Housing development in New Orleans, Louisiana, United States

The Melpomene Projects, officially called the Gustavo Apartments or The Guste Homes, and colloquially The Melph, are a housing complex located in the Central City neighborhood of New Orleans.

The complex occupies ten city blocks, bounded roughly by South Robertson Street, Clio Street, Simon Bolivar Avenue and Martin Luther King Jr. Boulevard (formerly Melpomene Avenue). There were four three-story buildings and two four-story buildings for families and a high-rise for the elderly. At a peak height of 12 stories, the Guste high-rise is the tallest public housing complex in the city.

==History==
The Melpomene Project was constructed in 1964. The site was once made up of single and multi-family houses; by the late 1950s the city declared them slums which paved the way for the project. It is the youngest surviving housing project in New Orleans.

The high-rise underwent major renovations in 2002.

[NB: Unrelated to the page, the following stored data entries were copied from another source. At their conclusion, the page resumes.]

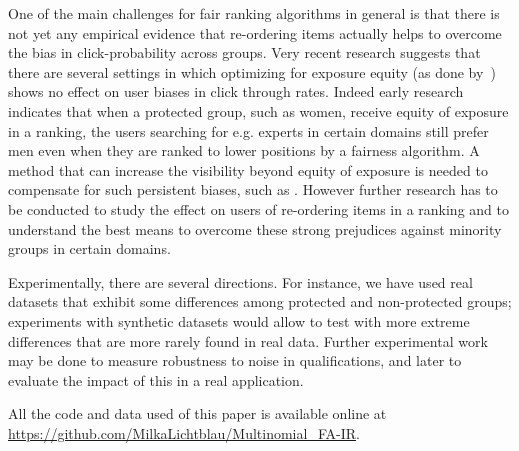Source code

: One of the main challenges for fair ranking algorithms in general is that there is not yet any empirical evidence that re-ordering items actually helps to overcome the bias in click-probability across groups.
%
Very recent research  suggests that there are several settings in which optimizing for exposure equity (as done by~\cite{biega2018equity, singh2019policy}) shows no effect on user biases in click through rates. 
%
Indeed early research indicates that when a protected group, such as women, receive equity of exposure in a ranking, the users searching for e.g. experts in certain domains still prefer men even when they are ranked to lower positions by a fairness algorithm.
%
A method that can increase the visibility beyond equity of exposure is needed to compensate for such persistent biases, such as \algoFAIR.
%
However further research has to be conducted to study the effect on users of re-ordering items in a ranking and to understand the best means to overcome these strong prejudices against minority groups in certain domains.

Experimentally, there are several directions. For instance, we have used real datasets that exhibit some differences among protected and non-protected groups; experiments with synthetic datasets would allow to test with more extreme differences that are more rarely found in real data.
%
Further experimental work may be done to measure robustness to noise in qualifications, and later to evaluate the impact of this in a real application.

All the code and data used of this paper is available online at \url{https://github.com/MilkaLichtblau/Multinomial_FA-IR}.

In 2004, three of the six low-rise buildings were demolished after failing to meet the Housing Authority of New Orleans' economic viability guidelines.

In 2006 it was one of few housing projects in the city that survived Hurricane Katrina with minimal wind damage and no flood damage.

In 2012 officials approved a $30 million bond for the final phase of redevelopment. The last building was demolished in 2013. Construction of phase III began in 2013 at a cost of $61 million, through the use of $26 million from HANO, $21.9 million from FEMA, and $13.1 million in Low Income Housing Tax Credits.
Gibbs Construction and Colmex Construction completed the development of the new one, two, three and four bedroom units, which include Energy Star appliances, and are also pre-wired for cable and internet services. Community supportive services provided by the Guste Resident Management Corporation are available for residents living in the community. The new Guste Homes opened in 2018 with 638 homes located on the entire Guste site; 577 of which are public housing units.